We have previously demonstrated the empirical success of a simple statistical theory (HEAP: Harte et al., 2005, Ecological Monographs 75, 179-197) of patterns in the distribution and abundance of species across multiple spatial scales in natural ecosystems. The theory predicts, with no adjustible parameters,

• The spatial distribution of individuals within any species across smaller spatial scales as a function of the species' abundance at some largest scale.
• The species-area relationship
• A "commonality" formula that describes the fraction of species common to two patches as a function of patch size and inter-patch distance,
• An endemics-area relationship characterizing the dependence of the number of species unique to patch on the area of that patch,
• A relationship between a species range and abundance.

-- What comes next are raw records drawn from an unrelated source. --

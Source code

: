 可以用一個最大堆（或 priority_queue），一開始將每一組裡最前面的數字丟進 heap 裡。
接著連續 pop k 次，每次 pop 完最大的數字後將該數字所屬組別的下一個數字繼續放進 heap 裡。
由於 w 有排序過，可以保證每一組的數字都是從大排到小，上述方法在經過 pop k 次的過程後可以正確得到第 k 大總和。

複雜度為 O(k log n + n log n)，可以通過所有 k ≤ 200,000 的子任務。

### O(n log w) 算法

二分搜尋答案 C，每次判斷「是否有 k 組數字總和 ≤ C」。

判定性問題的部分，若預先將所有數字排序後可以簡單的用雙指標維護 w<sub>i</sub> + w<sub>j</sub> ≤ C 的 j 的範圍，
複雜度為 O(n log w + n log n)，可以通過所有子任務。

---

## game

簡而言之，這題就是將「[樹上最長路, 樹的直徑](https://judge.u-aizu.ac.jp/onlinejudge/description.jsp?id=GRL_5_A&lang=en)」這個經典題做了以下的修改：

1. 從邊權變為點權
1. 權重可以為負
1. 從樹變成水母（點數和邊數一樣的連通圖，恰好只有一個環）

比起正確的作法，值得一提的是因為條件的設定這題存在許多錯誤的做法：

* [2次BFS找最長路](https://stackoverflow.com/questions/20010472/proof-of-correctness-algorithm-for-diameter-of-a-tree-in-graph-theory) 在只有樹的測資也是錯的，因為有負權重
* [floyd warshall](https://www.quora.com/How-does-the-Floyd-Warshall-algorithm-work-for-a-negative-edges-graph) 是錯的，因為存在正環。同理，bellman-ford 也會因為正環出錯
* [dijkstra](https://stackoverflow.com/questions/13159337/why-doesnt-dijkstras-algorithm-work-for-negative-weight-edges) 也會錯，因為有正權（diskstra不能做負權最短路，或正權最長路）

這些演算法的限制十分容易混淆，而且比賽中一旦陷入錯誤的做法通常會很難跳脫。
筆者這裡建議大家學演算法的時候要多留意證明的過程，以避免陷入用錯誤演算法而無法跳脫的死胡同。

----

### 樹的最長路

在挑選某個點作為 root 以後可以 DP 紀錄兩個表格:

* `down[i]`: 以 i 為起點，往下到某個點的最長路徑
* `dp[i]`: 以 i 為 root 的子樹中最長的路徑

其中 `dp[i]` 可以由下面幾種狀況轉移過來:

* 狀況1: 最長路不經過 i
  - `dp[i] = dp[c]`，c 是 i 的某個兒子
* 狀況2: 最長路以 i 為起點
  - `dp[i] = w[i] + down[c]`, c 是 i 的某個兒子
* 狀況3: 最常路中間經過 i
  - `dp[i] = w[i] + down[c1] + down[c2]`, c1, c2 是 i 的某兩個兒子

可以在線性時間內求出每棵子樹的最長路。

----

Current research focuses on understanding the mechanisms that generate the fundamental statistical assumption on which the theory is based. Two leading distinct candidates for the underlying mechanism are 1. the domination of ecological community assembly by dispersal limitation rather than by habitat or niche limitations, and 2. the "maximum entropy principle" of Shannon and Jaynes combined with simple constraints on the average abundance of species and the relationship between size and abundance of individuals within species. The latter approach has the advantages that it predicts one additional macroecological metric, the relative abundance distribution of species, and also at finer spatial scales its predictions for the metrics listed above deviate slightly from, and improve on those of, the HEAP theory.

 

Mutualism and Competition Between Plants and Microorganisms

Theoretical ecological are continuing on the biogeochemical and evolutionary implications of the simultaneous mutualism and competition that exists between plants and microorganisms. The research to date reveals that across a diversity of ecosystems, patterns of nitrogen allocation among microbial, vegetative, and nonliving pools can be readily explained by assuming that microorganisms allocate nitrogen in such a way as to promote plant nitrogen uptake at a rate that optimizes microbial biomass. Although this allocation strategy appears altruistic and evolutionarily impossible in a homogenous environment, in that microbial consumption of nitrogen at higher rates would increase microbial reproduction, an evolutionary model of the plant-microbe system in a spatially heterogeneous environment yields this optimum strategy.